It’s Tuesday morning and, according to flight tracking Twitter account @CelebJets, Taylor Swift’s Falcon 7X has just landed in London. The flight lasted slightly over six hours and produced an estimated 25 tonnes of CO2 — for comparison, the average American emits 16 tonnes a year.
Jet tracking has fuelled the new sport of celebrity climate shaming, amid a growing awareness of the environmental damage flying does. Private jets account for 2% of overall aviation emissions, but the emissions per passenger are vastly higher than for commercial flights.
Under increasing scrutiny, a new generation of private jet startups say they’re keen to boost their environmental credentials as demand for business aviation rises.
Verijet, an American private jet booking service, describes itself as "100% carbon neutral"; London-based Victor says its flights are 200% carbon offset; others say they can hit carbon neutrality in the next few years.
But how do those startups’ claims stack up in reality?
Empty leg flights
A key part of the sustainability drive for London-based Mirai Flights is "empty leg flights". That's where a private jet returns to the place it came from without any passengers on board after dropping them off.
Mirai’s app notifies users when empty leg flights are available, selling the journey at a reduced rate. On Mirai’s app, flights from London to Paris start at just over €12k and go up to nearly €300k — the most expensive option is a VIP airliner that comes complete with hot catering.
“The main idea here is that people who are flying on an empty leg flight will not produce a footprint with commercial aviation, because the aircraft is forced to fly from A to B,” says Evgeny Chuprov, non-executive director at Mirai.
It’s an argument that's hard to justify. According to Brussels-based campaign group Transport and Environment, private jets are five to fourteen times more polluting than commercial planes per passenger, depending on the model and fuel type, and 50 times more polluting than trains.
Even if every single flight had an empty leg passenger on the return journey, private jets would still be far more environmentally harmful than even a commercial flight.

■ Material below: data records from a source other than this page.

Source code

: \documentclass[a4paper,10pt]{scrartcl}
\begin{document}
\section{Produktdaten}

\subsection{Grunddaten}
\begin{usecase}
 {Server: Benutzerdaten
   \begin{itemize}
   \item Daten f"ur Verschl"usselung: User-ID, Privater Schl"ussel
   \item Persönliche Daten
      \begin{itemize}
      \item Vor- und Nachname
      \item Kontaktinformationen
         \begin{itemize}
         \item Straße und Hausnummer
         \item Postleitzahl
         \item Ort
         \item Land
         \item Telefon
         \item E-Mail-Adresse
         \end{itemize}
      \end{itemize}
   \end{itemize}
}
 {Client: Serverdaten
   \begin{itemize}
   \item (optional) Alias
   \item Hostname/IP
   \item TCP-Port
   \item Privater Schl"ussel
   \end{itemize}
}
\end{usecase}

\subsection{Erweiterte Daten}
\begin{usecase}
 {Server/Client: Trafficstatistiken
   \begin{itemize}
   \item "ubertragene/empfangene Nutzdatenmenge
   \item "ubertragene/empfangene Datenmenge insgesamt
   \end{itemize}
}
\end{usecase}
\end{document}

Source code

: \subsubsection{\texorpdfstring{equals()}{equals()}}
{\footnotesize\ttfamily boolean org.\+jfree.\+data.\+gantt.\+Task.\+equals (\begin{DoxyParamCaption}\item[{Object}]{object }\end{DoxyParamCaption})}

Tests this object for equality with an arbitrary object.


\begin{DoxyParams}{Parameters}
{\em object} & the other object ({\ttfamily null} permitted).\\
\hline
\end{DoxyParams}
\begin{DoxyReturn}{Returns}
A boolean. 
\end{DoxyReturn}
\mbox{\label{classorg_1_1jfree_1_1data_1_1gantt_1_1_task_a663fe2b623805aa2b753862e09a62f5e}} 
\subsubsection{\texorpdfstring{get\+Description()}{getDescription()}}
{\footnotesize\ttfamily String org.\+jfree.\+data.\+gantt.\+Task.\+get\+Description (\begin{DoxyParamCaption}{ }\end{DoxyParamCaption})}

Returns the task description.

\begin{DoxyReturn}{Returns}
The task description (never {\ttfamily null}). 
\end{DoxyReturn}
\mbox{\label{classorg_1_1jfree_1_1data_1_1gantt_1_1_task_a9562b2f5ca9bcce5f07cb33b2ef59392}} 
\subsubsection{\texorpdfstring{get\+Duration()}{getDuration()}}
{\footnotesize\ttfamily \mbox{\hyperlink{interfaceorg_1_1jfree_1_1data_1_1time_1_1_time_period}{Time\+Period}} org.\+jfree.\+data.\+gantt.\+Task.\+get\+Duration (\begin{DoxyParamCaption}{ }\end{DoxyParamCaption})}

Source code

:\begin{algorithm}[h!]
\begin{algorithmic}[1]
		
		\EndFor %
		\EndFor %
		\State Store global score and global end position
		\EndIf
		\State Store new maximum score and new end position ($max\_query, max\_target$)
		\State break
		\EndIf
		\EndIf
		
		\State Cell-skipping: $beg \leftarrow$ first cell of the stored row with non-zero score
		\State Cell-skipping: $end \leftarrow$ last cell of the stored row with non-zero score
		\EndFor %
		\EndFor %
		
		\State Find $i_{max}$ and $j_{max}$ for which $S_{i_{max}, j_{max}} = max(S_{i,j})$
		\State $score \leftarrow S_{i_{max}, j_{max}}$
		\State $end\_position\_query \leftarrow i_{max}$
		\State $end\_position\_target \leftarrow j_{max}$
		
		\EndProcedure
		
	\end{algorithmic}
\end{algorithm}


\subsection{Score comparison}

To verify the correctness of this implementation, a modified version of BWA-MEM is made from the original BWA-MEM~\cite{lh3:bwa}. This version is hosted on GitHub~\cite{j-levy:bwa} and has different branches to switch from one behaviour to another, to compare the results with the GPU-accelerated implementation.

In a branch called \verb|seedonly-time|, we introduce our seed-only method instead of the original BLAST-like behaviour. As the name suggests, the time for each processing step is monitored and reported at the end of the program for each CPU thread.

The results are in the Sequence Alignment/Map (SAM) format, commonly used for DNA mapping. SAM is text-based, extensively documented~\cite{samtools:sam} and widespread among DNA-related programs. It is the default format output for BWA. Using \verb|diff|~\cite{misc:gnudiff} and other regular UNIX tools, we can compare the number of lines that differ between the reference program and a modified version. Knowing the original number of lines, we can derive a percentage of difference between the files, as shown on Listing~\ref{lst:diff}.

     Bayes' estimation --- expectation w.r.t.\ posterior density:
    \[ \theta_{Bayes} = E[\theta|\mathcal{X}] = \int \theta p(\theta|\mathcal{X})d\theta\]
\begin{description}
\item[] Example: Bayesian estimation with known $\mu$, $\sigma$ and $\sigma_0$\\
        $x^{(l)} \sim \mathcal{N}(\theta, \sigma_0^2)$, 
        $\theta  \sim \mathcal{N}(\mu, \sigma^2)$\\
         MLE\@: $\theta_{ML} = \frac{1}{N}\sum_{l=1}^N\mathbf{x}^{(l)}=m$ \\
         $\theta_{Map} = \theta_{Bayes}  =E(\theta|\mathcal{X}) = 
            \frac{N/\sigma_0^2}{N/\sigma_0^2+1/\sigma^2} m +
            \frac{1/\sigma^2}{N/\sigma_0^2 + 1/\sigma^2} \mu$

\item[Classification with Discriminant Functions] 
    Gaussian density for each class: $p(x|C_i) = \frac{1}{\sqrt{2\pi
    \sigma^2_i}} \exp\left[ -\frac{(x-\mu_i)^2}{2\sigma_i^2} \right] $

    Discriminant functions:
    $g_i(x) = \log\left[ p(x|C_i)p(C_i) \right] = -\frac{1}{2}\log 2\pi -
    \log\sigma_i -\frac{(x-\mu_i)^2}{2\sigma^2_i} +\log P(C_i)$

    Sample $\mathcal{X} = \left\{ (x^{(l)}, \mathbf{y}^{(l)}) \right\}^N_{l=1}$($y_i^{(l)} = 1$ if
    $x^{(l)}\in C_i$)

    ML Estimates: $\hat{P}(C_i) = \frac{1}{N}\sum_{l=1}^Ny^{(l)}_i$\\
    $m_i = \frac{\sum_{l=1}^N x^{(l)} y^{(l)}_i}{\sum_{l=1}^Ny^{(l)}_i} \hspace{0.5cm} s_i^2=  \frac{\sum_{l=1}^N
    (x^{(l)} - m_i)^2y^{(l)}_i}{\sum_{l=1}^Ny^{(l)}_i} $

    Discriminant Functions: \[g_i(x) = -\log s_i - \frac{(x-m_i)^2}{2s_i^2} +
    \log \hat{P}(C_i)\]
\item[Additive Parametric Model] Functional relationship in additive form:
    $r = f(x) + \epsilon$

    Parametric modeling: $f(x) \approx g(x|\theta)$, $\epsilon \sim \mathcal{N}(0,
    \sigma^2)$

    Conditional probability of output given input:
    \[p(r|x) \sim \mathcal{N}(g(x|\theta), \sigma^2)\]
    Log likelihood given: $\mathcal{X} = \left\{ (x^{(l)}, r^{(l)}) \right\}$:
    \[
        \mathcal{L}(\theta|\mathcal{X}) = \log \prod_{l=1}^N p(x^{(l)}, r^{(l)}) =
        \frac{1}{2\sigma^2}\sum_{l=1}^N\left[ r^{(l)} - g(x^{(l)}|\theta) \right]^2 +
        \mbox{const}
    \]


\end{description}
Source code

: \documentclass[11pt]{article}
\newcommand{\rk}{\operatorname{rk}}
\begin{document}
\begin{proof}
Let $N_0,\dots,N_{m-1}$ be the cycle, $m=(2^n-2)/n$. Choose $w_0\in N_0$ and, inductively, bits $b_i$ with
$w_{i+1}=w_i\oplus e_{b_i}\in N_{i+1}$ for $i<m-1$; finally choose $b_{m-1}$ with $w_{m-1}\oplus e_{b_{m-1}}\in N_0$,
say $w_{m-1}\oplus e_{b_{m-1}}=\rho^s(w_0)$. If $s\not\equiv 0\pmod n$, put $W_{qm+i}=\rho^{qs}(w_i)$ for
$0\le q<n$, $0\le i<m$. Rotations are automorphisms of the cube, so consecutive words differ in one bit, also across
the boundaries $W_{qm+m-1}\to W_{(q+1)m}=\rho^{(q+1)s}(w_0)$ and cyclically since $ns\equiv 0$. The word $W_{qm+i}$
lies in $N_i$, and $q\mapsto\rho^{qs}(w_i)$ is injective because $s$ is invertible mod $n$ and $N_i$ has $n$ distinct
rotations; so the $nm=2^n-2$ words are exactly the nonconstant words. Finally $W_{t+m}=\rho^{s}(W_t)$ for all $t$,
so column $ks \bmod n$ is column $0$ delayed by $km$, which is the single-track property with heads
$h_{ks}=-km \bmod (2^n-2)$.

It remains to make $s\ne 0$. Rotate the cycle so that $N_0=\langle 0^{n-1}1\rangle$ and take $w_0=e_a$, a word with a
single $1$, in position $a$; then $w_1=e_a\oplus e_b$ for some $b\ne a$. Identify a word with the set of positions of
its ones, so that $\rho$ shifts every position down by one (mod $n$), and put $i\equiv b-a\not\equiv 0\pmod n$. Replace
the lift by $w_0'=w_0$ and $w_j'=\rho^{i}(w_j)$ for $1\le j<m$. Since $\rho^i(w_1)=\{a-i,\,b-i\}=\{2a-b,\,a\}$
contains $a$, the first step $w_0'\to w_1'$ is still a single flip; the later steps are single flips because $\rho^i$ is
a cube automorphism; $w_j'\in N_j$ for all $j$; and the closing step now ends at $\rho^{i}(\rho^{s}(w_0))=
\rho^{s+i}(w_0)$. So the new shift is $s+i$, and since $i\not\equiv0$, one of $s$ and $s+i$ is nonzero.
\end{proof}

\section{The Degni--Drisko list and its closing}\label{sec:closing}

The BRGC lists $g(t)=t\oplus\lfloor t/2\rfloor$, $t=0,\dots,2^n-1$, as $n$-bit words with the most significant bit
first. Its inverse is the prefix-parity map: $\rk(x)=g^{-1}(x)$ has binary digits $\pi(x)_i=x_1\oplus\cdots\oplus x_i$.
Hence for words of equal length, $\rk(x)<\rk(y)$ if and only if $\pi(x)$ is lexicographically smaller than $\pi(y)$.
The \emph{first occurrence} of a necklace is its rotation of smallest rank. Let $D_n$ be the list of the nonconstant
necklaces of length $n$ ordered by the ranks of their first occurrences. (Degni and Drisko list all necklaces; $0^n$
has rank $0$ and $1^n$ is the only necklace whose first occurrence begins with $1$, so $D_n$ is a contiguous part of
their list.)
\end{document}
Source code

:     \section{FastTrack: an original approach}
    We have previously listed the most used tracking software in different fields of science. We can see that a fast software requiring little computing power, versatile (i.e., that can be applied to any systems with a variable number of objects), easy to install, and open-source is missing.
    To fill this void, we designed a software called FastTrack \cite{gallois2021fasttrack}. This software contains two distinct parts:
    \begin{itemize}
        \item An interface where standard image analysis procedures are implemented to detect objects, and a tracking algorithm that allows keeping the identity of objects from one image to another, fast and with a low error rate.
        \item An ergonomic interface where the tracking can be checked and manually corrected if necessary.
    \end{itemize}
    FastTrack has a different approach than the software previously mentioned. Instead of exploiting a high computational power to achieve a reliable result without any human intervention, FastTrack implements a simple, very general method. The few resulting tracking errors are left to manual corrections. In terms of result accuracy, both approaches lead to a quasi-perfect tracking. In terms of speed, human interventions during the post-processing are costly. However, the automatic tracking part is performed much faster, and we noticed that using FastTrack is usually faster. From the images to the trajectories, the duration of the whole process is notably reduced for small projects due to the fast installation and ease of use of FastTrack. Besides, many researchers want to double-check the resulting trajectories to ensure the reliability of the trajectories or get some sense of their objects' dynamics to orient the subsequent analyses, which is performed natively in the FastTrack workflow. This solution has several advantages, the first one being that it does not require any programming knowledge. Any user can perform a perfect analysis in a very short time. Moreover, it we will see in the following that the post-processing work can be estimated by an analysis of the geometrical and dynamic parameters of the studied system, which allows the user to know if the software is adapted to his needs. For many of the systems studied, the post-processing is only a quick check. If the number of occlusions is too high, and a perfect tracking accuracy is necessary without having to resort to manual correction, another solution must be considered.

And the number of empty leg flights Mirai is booking is minimal anyway: in Q4 2021 and Q3 2022, it booked 129 flights, 14 of which were empty legs.
Carbon credits
Mirai’s other argument is that charging a passenger for an empty leg flight means more money can go towards offsetting the plane’s emissions.
“We can collect the money from people who are paying for private aviation and transfer that money to funds connected to sustainability,” says Chuprov. Mirai puts a percentage of the profit it makes from each booking towards carbon offsetting projects.
“We put some percentage into the fund which is then allocated to, let’s say, help some farms to grow more trees. This is what we’re doing at the moment with one of our Maltese companies.”
Victor, another London-based private jet booking service, says it pays to offset 200% of the carbon for every flight booked through it. Victor says it pays between €2.50 and €5 per carbon credit and that it's bought just over 60,000 of them.
Carbon offsetting — where a company buys carbon credits that represent the removal, or prevented emittance, of CO2 from the atmosphere — are a common tool used in the aviation industry’s quest to get greener.
Credits are generated from things like direct air capture, forestry projects or algal carbon sequestration, but can be problematic, climate scientists say. There are issues around double counting, reliability and the longevity of credits. There’s also no universal monitoring mechanism for the claims companies can attach to the amount of credits they buy, such as being “carbon neutral”.
Sustainable aviation fuel
Toby Edwards, CEO of Victor, says the company’s most important initiative is its partnership with a sustainable aviation fuel producer.
Victor’s working with Finland’s Neste, an oil refining company which is also developing a sustainable aviation fuel (SAF).
When customers book a flight through Victor, they can purchase SAF, from 5% to 100% of a tank. The catch: it can’t actually be used in their jets because, Victor says, of the lack of an infrastructure network to distribute SAF to smaller airfields.
Instead, Neste will use the SAF purchased by the Victor customer and put that amount into a larger commercial flight running from an airfield with SAF available.
Only one in five of Victor’s customers choose to purchase SAF and, for those that do, they choose to purchase 30% of a tank, on average.
"Those fuels are typically less damaging to the environment than oil-based fuels," says Tim Schwanen, director of the University of Oxford's Transport Studies Unit. "But often this fuel is biofuel, and there you need to think about where it's been grown and what the effect of its cultivation is."
It's also, Schwanen says, important to note that the environmental impact of air travel is not just in the fuel — the whole lifecycle of a plane is part of its emissions. The production of planes, the operation of air travel infrastructure and the decommissioning of the plane all need to be taken into account.
"Ultimately, the best way of reducing emissions is simply not flying," he says.
‘No place in a low-carbon society’
Dr Sarah Ivory, a lecturer in climate change at the Edinburgh University Business School, is unconvinced that private jets can ever be part of a sustainable future.
“There are many difficult challenges we have to tackle as we transition to a low-carbon society. Private jets are not one of the difficult challenges, it just doesn’t make sense,” she says.
So what’s her advice to private jet startup founders?
“Use the money you want to spend on private jets today to research and develop zero-emissions aviation fuel,” she says. “Biofuels are underdeveloped — but that’s a reason to do more research in the area.”